# What the exercise asks
Only one stretch of the records below is wanted: the lines from the one holding "Specifies the name" through the one holding "of the Private DNS Resolver Inbound Endpoint. |". Return it exactly, both ends included.

***** Input material

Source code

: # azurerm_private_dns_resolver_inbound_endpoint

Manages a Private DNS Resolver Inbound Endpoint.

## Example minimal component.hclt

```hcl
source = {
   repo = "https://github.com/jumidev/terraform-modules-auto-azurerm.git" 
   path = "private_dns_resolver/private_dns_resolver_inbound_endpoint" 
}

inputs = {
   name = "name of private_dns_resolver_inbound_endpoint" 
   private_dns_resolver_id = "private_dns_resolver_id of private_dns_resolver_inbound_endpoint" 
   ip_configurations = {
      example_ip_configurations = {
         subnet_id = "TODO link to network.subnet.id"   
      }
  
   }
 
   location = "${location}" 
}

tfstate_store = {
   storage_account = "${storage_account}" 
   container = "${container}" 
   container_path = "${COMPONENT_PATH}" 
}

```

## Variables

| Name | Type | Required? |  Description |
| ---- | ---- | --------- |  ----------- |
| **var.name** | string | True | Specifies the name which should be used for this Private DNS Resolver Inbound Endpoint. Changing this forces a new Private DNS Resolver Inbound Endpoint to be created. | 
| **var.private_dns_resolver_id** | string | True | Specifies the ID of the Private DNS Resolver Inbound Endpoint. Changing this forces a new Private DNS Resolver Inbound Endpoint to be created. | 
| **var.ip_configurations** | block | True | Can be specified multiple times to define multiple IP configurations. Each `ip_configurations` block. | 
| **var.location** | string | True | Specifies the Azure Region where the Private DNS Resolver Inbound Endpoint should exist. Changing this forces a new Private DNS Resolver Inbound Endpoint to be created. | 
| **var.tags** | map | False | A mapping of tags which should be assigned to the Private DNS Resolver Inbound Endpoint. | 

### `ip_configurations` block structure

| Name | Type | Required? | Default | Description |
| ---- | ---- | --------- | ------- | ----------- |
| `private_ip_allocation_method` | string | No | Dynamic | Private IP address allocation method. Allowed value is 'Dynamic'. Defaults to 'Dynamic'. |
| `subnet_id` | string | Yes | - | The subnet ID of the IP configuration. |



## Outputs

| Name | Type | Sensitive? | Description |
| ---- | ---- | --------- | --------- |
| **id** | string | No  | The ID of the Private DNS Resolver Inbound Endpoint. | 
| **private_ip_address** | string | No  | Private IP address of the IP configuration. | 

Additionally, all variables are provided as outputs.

**********

# Exercise result
| **var.name** | string | True | Specifies the name which should be used for this Private DNS Resolver Inbound Endpoint. Changing this forces a new Private DNS Resolver Inbound Endpoint to be created. | 
| **var.private_dns_resolver_id** | string | True | Specifies the ID of the Private DNS Resolver Inbound Endpoint. Changing this forces a new Private DNS Resolver Inbound Endpoint to be created. | 
| **var.ip_configurations** | block | True | Can be specified multiple times to define multiple IP configurations. Each `ip_configurations` block. | 
| **var.location** | string | True | Specifies the Azure Region where the Private DNS Resolver Inbound Endpoint should exist. Changing this forces a new Private DNS Resolver Inbound Endpoint to be created. | 
| **var.tags** | map | False | A mapping of tags which should be assigned to the Private DNS Resolver Inbound Endpoint. | 

### `ip_configurations` block structure

| Name | Type | Required? | Default | Description |
| ---- | ---- | --------- | ------- | ----------- |
| `private_ip_allocation_method` | string | No | Dynamic | Private IP address allocation method. Allowed value is 'Dynamic'. Defaults to 'Dynamic'. |
| `subnet_id` | string | Yes | - | The subnet ID of the IP configuration. |



## Outputs

| Name | Type | Sensitive? | Description |
| ---- | ---- | --------- | --------- |
| **id** | string | No  | The ID of the Private DNS Resolver Inbound Endpoint. | 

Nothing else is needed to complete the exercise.